→ **How to complete this task**:
Your task is to repeat exactly the lines below between the line holding "Adalimumab is a" and the line holding "moles mumab idues", inclusive, and only those.

Task input: Begin

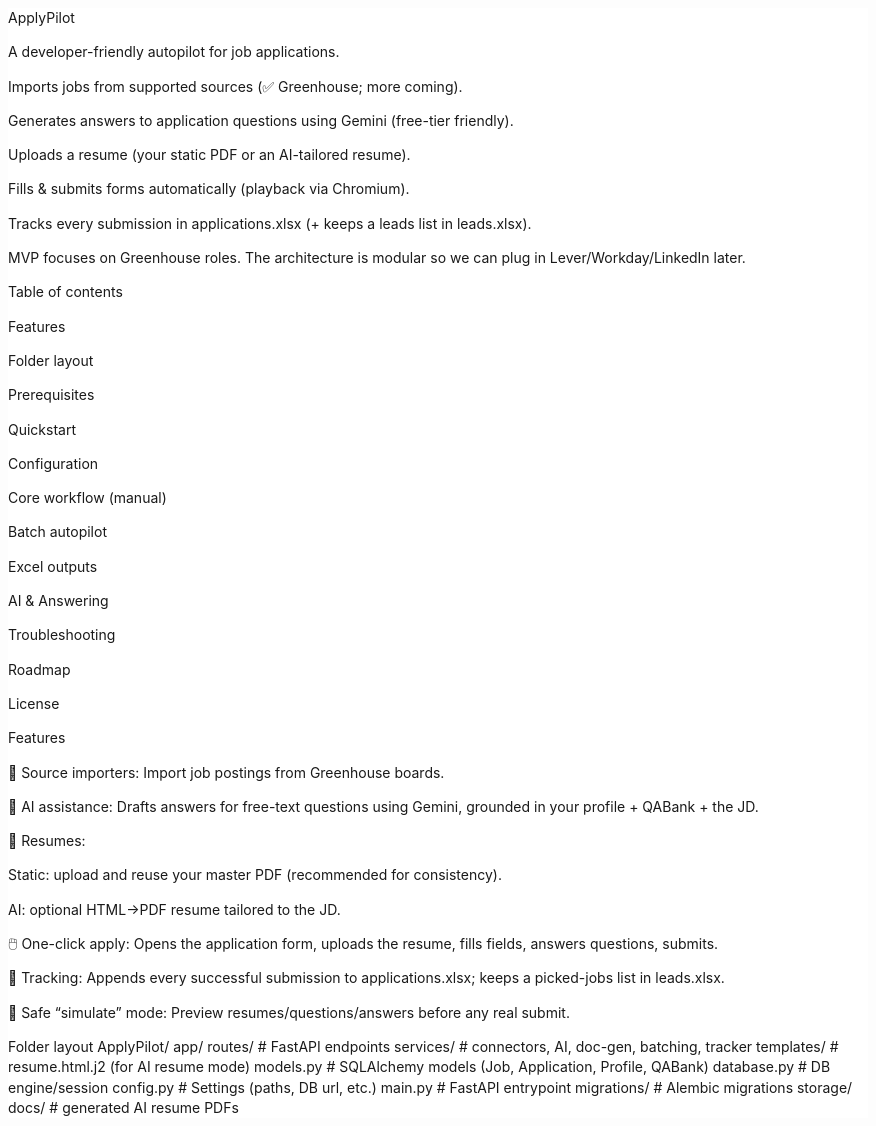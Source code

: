 ApplyPilot

A developer-friendly autopilot for job applications.

Imports jobs from supported sources (✅ Greenhouse; more coming).

Generates answers to application questions using Gemini (free-tier friendly).

Uploads a resume (your static PDF or an AI-tailored resume).

Fills & submits forms automatically (playback via Chromium).

Tracks every submission in applications.xlsx (+ keeps a leads list in leads.xlsx).

MVP focuses on Greenhouse roles. The architecture is modular so we can plug in Lever/Workday/LinkedIn later.

Table of contents

Features

Folder layout

Prerequisites

Quickstart

Configuration

Core workflow (manual)

Batch autopilot

Excel outputs

AI & Answering

Troubleshooting

Roadmap

License

Features

🔎 Source importers: Import job postings from Greenhouse boards.

🧠 AI assistance: Drafts answers for free-text questions using Gemini, grounded in your profile + QABank + the JD.

🧾 Resumes:

Static: upload and reuse your master PDF (recommended for consistency).

AI: optional HTML→PDF resume tailored to the JD.

🖱️ One-click apply: Opens the application form, uploads the resume, fills fields, answers questions, submits.

📒 Tracking: Appends every successful submission to applications.xlsx; keeps a picked-jobs list in leads.xlsx.

🧱 Safe “simulate” mode: Preview resumes/questions/answers before any real submit.

Folder layout
ApplyPilot/
app/
routes/ # FastAPI endpoints
services/ # connectors, AI, doc-gen, batching, tracker
templates/ # resume.html.j2 (for AI resume mode)
models.py # SQLAlchemy models (Job, Application, Profile, QABank)
database.py # DB engine/session
config.py # Settings (paths, DB url, etc.)
main.py # FastAPI entrypoint
migrations/ # Alembic migrations
storage/
docs/ # generated AI resume PDFs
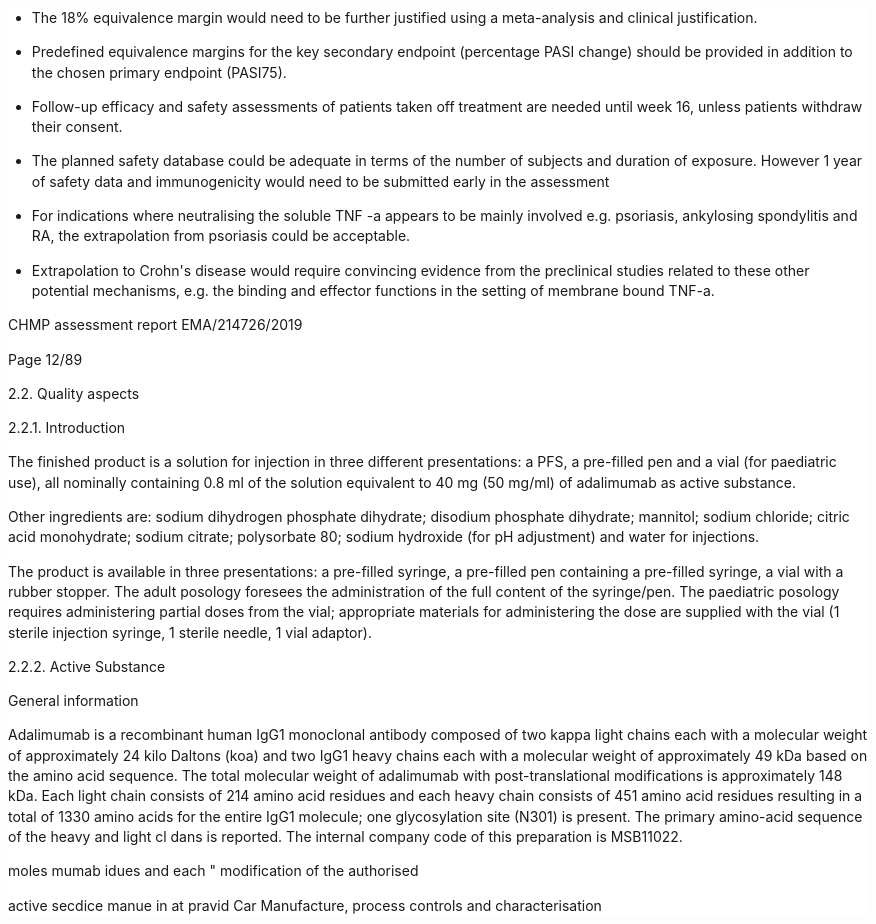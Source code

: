 - The 18% equivalence margin would need to be further justified using a meta-analysis and clinical justification.

- Predefined equivalence margins for the key secondary endpoint (percentage PASI change) should be provided in addition to the chosen primary endpoint (PASI75).

- Follow-up efficacy and safety assessments of patients taken off treatment are needed until week 16, unless patients withdraw their consent.

- The planned safety database could be adequate in terms of the number of subjects and duration of exposure. However 1 year of safety data and immunogenicity would need to be submitted early in the assessment

- For indications where neutralising the soluble TNF -a appears to be mainly involved e.g. psoriasis, ankylosing spondylitis and RA, the extrapolation from psoriasis could be acceptable.

- Extrapolation to Crohn's disease would require convincing evidence from the preclinical studies related to these other potential mechanisms, e.g. the binding and effector functions in the setting of membrane bound TNF-a.

CHMP assessment report EMA/214726/2019

Page 12/89

2.2. Quality aspects

2.2.1. Introduction

The finished product is a solution for injection in three different presentations: a PFS, a pre-filled pen and a vial (for paediatric use), all nominally containing 0.8 ml of the solution equivalent to 40 mg (50 mg/ml) of adalimumab as active substance.

Other ingredients are: sodium dihydrogen phosphate dihydrate; disodium phosphate dihydrate; mannitol; sodium chloride; citric acid monohydrate; sodium citrate; polysorbate 80; sodium hydroxide (for pH adjustment) and water for injections.

The product is available in three presentations: a pre-filled syringe, a pre-filled pen containing a pre-filled syringe, a vial with a rubber stopper. The adult posology foresees the administration of the full content of the syringe/pen. The paediatric posology requires administering partial doses from the vial; appropriate materials for administering the dose are supplied with the vial (1 sterile injection syringe, 1 sterile needle, 1 vial adaptor).

2.2.2. Active Substance

General information

Adalimumab is a recombinant human IgG1 monoclonal antibody composed of two kappa light chains each with a molecular weight of approximately 24 kilo Daltons (koa) and two IgG1 heavy chains each with a molecular weight of approximately 49 kDa based on the amino acid sequence. The total molecular weight of adalimumab with post-translational modifications is approximately 148 kDa. Each light chain consists of 214 amino acid residues and each heavy chain consists of 451 amino acid residues resulting in a total of 1330 amino acids for the entire IgG1 molecule; one glycosylation site (N301) is present. The primary amino-acid sequence of the heavy and light cl dans is reported. The internal company code of this preparation is MSB11022.

moles mumab idues and each " modification of the authorised

active secdice manue in at pravid Car Manufacture, process controls and characterisation
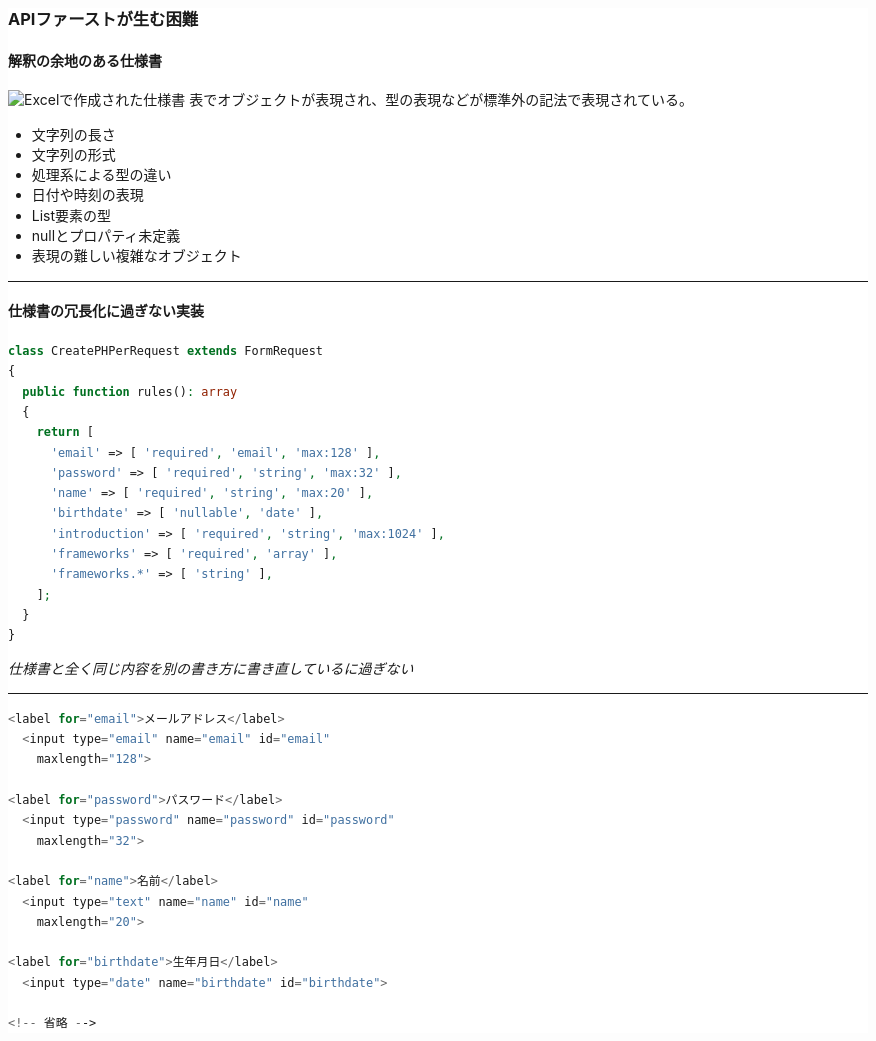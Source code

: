 ### APIファーストが生む困難

#### 解釈の余地のある仕様書

<div class="post-flex">

  ![](excel仕様書.png "Excelで作成された仕様書 表でオブジェクトが表現され、型の表現などが標準外の記法で表現されている。")

  * 文字列の長さ
  * 文字列の形式
  * 処理系による型の違い
  * 日付や時刻の表現
  * List要素の型
  * nullとプロパティ未定義
  * 表現の難しい複雑なオブジェクト

</div>

---

#### 仕様書の冗長化に過ぎない実装

```php
class CreatePHPerRequest extends FormRequest
{
  public function rules(): array
  {
    return [
      'email' => [ 'required', 'email', 'max:128' ],
      'password' => [ 'required', 'string', 'max:32' ],
      'name' => [ 'required', 'string', 'max:20' ],
      'birthdate' => [ 'nullable', 'date' ],
      'introduction' => [ 'required', 'string', 'max:1024' ],
      'frameworks' => [ 'required', 'array' ],
      'frameworks.*' => [ 'string' ],
    ];
  }
}
```

*仕様書と全く同じ内容を別の書き方に書き直しているに過ぎない*

---

```php
<label for="email">メールアドレス</label>
  <input type="email" name="email" id="email"
    maxlength="128">

<label for="password">パスワード</label>
  <input type="password" name="password" id="password"
    maxlength="32">

<label for="name">名前</label>
  <input type="text" name="name" id="name"
    maxlength="20">

<label for="birthdate">生年月日</label>
  <input type="date" name="birthdate" id="birthdate">

<!-- 省略 -->
```

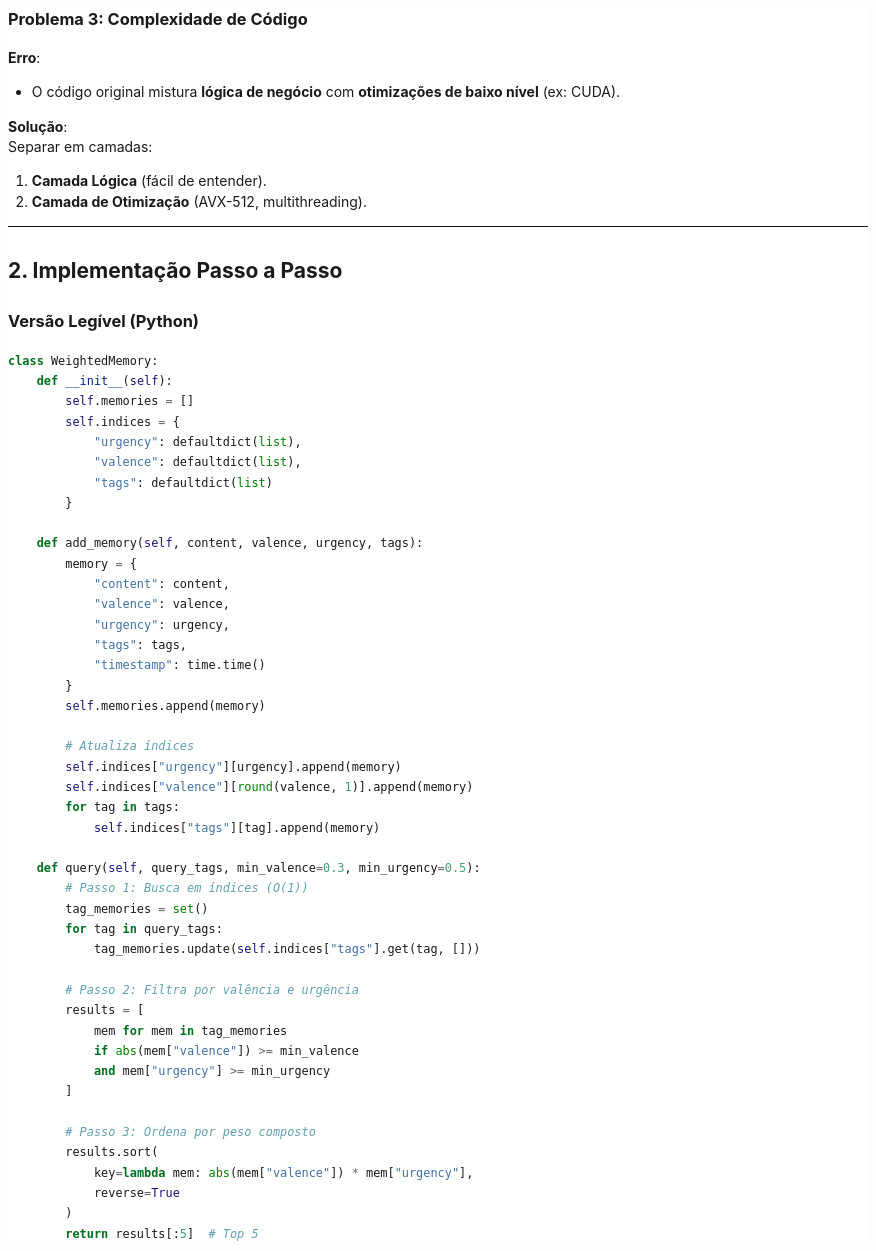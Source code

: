 
### **Problema 3: Complexidade de Código**  
**Erro**:  
- O código original mistura **lógica de negócio** com **otimizações de baixo nível** (ex: CUDA).  

**Solução**:  
Separar em camadas:  
1. **Camada Lógica** (fácil de entender).  
2. **Camada de Otimização** (AVX-512, multithreading).  

---

## **2. Implementação Passo a Passo**  

### **Versão Legível (Python)**  
```python  
class WeightedMemory:  
    def __init__(self):  
        self.memories = []  
        self.indices = {  
            "urgency": defaultdict(list),  
            "valence": defaultdict(list),  
            "tags": defaultdict(list)  
        }  

    def add_memory(self, content, valence, urgency, tags):  
        memory = {  
            "content": content,  
            "valence": valence,  
            "urgency": urgency,  
            "tags": tags,  
            "timestamp": time.time()  
        }  
        self.memories.append(memory)  
        
        # Atualiza índices  
        self.indices["urgency"][urgency].append(memory)  
        self.indices["valence"][round(valence, 1)].append(memory)  
        for tag in tags:  
            self.indices["tags"][tag].append(memory)  

    def query(self, query_tags, min_valence=0.3, min_urgency=0.5):  
        # Passo 1: Busca em índices (O(1))  
        tag_memories = set()  
        for tag in query_tags:  
            tag_memories.update(self.indices["tags"].get(tag, []))  
        
        # Passo 2: Filtra por valência e urgência  
        results = [  
            mem for mem in tag_memories  
            if abs(mem["valence"]) >= min_valence  
            and mem["urgency"] >= min_urgency  
        ]  
        
        # Passo 3: Ordena por peso composto  
        results.sort(  
            key=lambda mem: abs(mem["valence"]) * mem["urgency"],  
            reverse=True  
        )  
        return results[:5]  # Top 5  
```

Task input: End

→ **Written response**:
Adalimumab is a recombinant human IgG1 monoclonal antibody composed of two kappa light chains each with a molecular weight of approximately 24 kilo Daltons (koa) and two IgG1 heavy chains each with a molecular weight of approximately 49 kDa based on the amino acid sequence. The total molecular weight of adalimumab with post-translational modifications is approximately 148 kDa. Each light chain consists of 214 amino acid residues and each heavy chain consists of 451 amino acid residues resulting in a total of 1330 amino acids for the entire IgG1 molecule; one glycosylation site (N301) is present. The primary amino-acid sequence of the heavy and light cl dans is reported. The internal company code of this preparation is MSB11022.

moles mumab idues and each " modification of the authorised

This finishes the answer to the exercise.